_Dataset entries_:
• • • • • • •
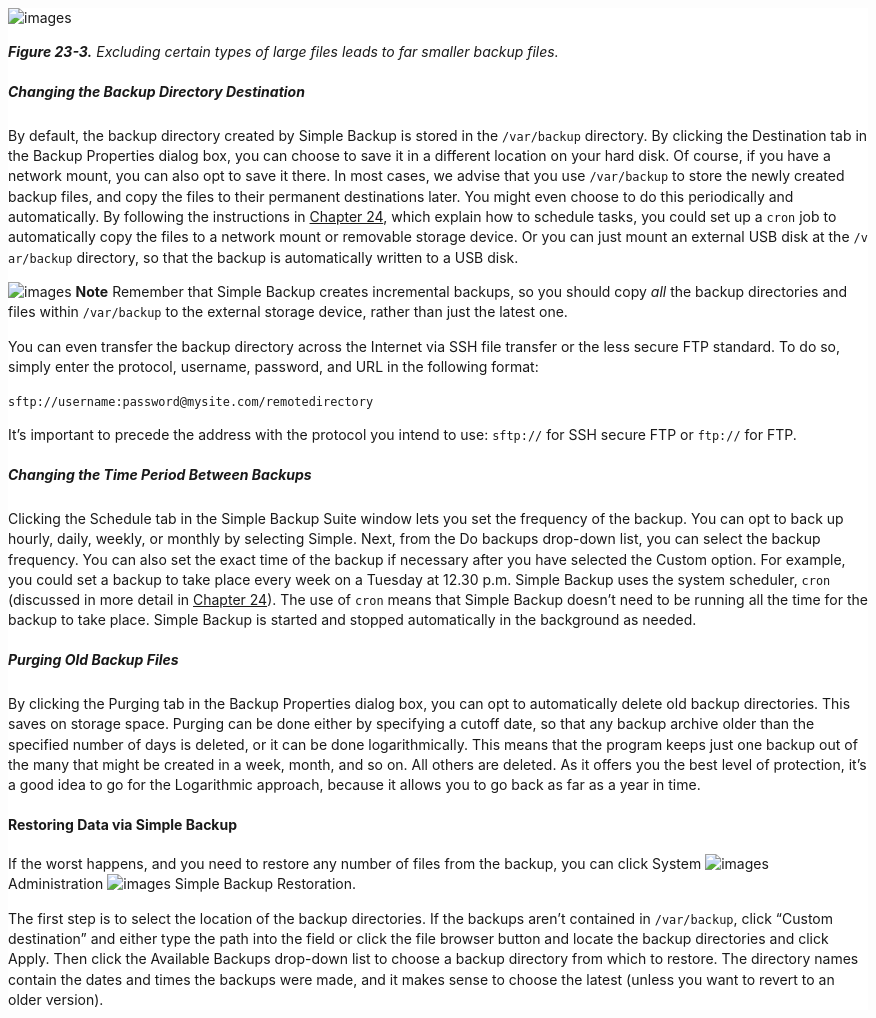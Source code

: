 ![images](images/2303.jpg)

***Figure 23-3.** Excluding certain types of large files leads to far smaller backup files.*

##### Changing the Backup Directory Destination

By default, the backup directory created by Simple Backup is stored in the `/var/backup` directory. By clicking the Destination tab in the Backup Properties dialog box, you can choose to save it in a different location on your hard disk. Of course, if you have a network mount, you can also opt to save it there. In most cases, we advise that you use `/var/backup` to store the newly created backup files, and copy the files to their permanent destinations later. You might even choose to do this periodically and automatically. By following the instructions in [Chapter 24](24.html#ch24), which explain how to schedule tasks, you could set up a `cron` job to automatically copy the files to a network mount or removable storage device. Or you can just mount an external USB disk at the `/var/backup` directory, so that the backup is automatically written to a USB disk.

![images](images/square.jpg) **Note** Remember that Simple Backup creates incremental backups, so you should copy *all* the backup directories and files within `/var/backup` to the external storage device, rather than just the latest one.

You can even transfer the backup directory across the Internet via SSH file transfer or the less secure FTP standard. To do so, simply enter the protocol, username, password, and URL in the following format:

`sftp://username:password@mysite.com/remotedirectory`

It’s important to precede the address with the protocol you intend to use: `sftp://` for SSH secure FTP or `ftp://` for FTP.

##### Changing the Time Period Between Backups

Clicking the Schedule tab in the Simple Backup Suite window lets you set the frequency of the backup. You can opt to back up hourly, daily, weekly, or monthly by selecting Simple. Next, from the Do backups drop-down list, you can select the backup frequency. You can also set the exact time of the backup if necessary after you have selected the Custom option. For example, you could set a backup to take place every week on a Tuesday at 12.30 p.m. Simple Backup uses the system scheduler, `cron` (discussed in more detail in [Chapter 24](24.html#ch24)). The use of `cron` means that Simple Backup doesn’t need to be running all the time for the backup to take place. Simple Backup is started and stopped automatically in the background as needed.

##### Purging Old Backup Files

By clicking the Purging tab in the Backup Properties dialog box, you can opt to automatically delete old backup directories. This saves on storage space. Purging can be done either by specifying a cutoff date, so that any backup archive older than the specified number of days is deleted, or it can be done logarithmically. This means that the program keeps just one backup out of the many that might be created in a week, month, and so on. All others are deleted. As it offers you the best level of protection, it’s a good idea to go for the Logarithmic approach, because it allows you to go back as far as a year in time.

#### Restoring Data via Simple Backup

If the worst happens, and you need to restore any number of files from the backup, you can click System ![images](images/U001.jpg) Administration ![images](images/U001.jpg) Simple Backup Restoration.

The first step is to select the location of the backup directories. If the backups aren’t contained in `/var/backup`, click “Custom destination” and either type the path into the field or click the file browser button and locate the backup directories and click Apply. Then click the Available Backups drop-down list to choose a backup directory from which to restore. The directory names contain the dates and times the backups were made, and it makes sense to choose the latest (unless you want to revert to an older version).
• • • • • • •
_WHAT IS EXPECTED_: A verbatim transcription is required of the lines from the one with "##### Purging Old Backup Files" through the final line of the entries above, and of nothing else.

_RESPONSE TO THIS EXERCISE_:
##### Purging Old Backup Files

By clicking the Purging tab in the Backup Properties dialog box, you can opt to automatically delete old backup directories. This saves on storage space. Purging can be done either by specifying a cutoff date, so that any backup archive older than the specified number of days is deleted, or it can be done logarithmically. This means that the program keeps just one backup out of the many that might be created in a week, month, and so on. All others are deleted. As it offers you the best level of protection, it’s a good idea to go for the Logarithmic approach, because it allows you to go back as far as a year in time.

#### Restoring Data via Simple Backup

If the worst happens, and you need to restore any number of files from the backup, you can click System ![images](images/U001.jpg) Administration ![images](images/U001.jpg) Simple Backup Restoration.

The first step is to select the location of the backup directories. If the backups aren’t contained in `/var/backup`, click “Custom destination” and either type the path into the field or click the file browser button and locate the backup directories and click Apply. Then click the Available Backups drop-down list to choose a backup directory from which to restore. The directory names contain the dates and times the backups were made, and it makes sense to choose the latest (unless you want to revert to an older version).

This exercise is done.